Je descendis dans une des fonctions pour l’inspecter en profondeur ; quand je remontai, l’entretien se déroulait de façon plus cohérente, mais moins compréhensible. Ils donnaient l’impression de répéter une pièce de théâtre.

— Et ça, qu’est-ce que c’est que ça encore ? demanda Maïka.

— Je dirais que c’est un jouet, répondit Wanderkhouzé.

— Moi aussi. Seulement pour quoi faire ?

— Un hobby. Rien d’étonnant, un hobby plutôt courant.

Bref, cela ressemblait à nos distractions à la base durant notre temps de formation.

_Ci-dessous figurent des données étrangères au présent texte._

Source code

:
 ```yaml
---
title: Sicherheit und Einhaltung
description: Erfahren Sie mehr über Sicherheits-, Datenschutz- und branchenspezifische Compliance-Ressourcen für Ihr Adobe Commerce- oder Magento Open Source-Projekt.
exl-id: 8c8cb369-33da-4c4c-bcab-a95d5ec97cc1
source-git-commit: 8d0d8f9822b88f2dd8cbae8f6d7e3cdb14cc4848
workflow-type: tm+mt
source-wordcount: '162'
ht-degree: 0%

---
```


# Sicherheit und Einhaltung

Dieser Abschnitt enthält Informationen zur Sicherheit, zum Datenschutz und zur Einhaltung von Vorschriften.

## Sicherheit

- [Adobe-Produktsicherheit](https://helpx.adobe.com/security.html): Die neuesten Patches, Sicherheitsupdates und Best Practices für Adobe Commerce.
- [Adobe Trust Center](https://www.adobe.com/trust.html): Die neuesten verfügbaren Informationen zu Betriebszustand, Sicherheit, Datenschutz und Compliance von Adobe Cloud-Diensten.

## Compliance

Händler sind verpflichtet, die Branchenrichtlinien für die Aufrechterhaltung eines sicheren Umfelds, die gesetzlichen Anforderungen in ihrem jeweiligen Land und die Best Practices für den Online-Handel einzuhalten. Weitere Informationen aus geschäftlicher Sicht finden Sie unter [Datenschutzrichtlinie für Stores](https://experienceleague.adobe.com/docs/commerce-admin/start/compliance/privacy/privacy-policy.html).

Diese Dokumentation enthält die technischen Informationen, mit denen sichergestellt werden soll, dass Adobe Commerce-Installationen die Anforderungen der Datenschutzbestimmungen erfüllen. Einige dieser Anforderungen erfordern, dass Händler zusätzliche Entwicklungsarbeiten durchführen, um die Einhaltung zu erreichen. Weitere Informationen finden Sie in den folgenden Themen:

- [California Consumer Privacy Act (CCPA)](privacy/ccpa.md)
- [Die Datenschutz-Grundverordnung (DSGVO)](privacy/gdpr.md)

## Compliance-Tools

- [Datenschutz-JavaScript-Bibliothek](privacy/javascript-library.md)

Par exemple, Vadik, à brûle-pourpoint, se mettait à hurler si fort qu’on l’entendait dans toute la cantine « Mon commandant ! Je prends la décision de rejeter la partie arrière du vaisseau et de plonger dans le subespace ! », ce à quoi un autre bel esprit répliquait immédiatement « J’approuve votre décision, mon commandant ! N’oubliez pas la partie avant, mon commandant ! », etc. Du reste, ce dialogue étrange cessa bientôt. La membrane de la trappe claqua distinctement, et le silence revint. J’examinai la dernière fondation, complimentai Tom pour le bon travail et lui ordonnai de brancher Jack sur l’étape suivante. Les lueurs s’éteignirent, et dans le noir on ne voyait rien à l’exception des feux de bord de mes cybers. Sentant que le bout de mon nez n’allait pas tarder à tomber, je courus au petit trot vers le vaisseau, palpai à tâtons la membrane et sautai dans le caisson. Le caisson, c’est magnifique. C’est l’un des meilleurs endroits d’un astronef. Probablement parce que le caisson est le premier local qui offre la merveilleuse sensation d’une maison on rentre chez soi, dans un lieu cher, chaud, protégé d’un dehors étranger, glacial, menaçant. On quitte l’obscurité pour la lumière. Je me débarrassai de ma pelisse et me dirigeai vers le poste de pilotage tout en grognant et me frottant les mains.

Wanderkhouzé s’y trouvait déjà, entouré de sa paperasse, et, la tête penchée dans une profonde affliction, recopiait au propre le rapport d’enquête. L’appareil de chiffrage stridulait alertement sous ses doigts.

— Mes gamins ont déjà achevé les fondations, me vantai-je.

— Ouais, répliqua Wanderkhouzé.

— De quels jouets s’agit-il ?

— Jouets … répéta distraitement Wanderkhouzé. Jouets ? redemanda-t-il sans arrêter de faire striduler son appareil. Ah oui, des jouets …

Il posa à côté une feuille terminée et prit une autre. J’attendis un peu et rappelai :

— C’est quoi alors, ces jouets ?

— Ce que c’est, ces jouets ? … fit écho Wanderkhouzé, la voix empreinte de signification, et il me regarda, renversant sa tête en arrière. C’est ainsi que tu poses la question ? Tu vois, c’est … Au demeurant, qui sait ce que c’est, ces jouets. À bord du Pélican … Excuse-moi, Stas, je voudrais finir ça d’abord, qu’en penses-tu ?

Je marchai sur la pointe des pieds vers mon tableau de commande, surveillai un temps le travail de Jack déjà en train d’élever les murs de la station météorologique et sortis, toujours à pas de loup, pour aller voir Maïka.

Tout l’éclairage possible et imaginable de la cabine de Maïka était allumé ; elle trônait, assise en tailleur sur sa couchette ; par terre s’étalaient des collages de cartes, des croquis, des aérophotos dépliées en accordéon, des notes et des mémentos. Maïka les examinait à tour de rôle, inscrivait quelque chose, s’emparant tantôt de sa loupe, tantôt d’une bouteille de jus de fruits posé sur une chaise à côté. Après l’avoir observée quelque temps, je choisis le moment où la bouteille de jus quitta la chaise et m’y assis, de façon que quand Maïka, sans regarder, remit la bouteille à sa place, celle-ci échouât droit dans ma main tendue.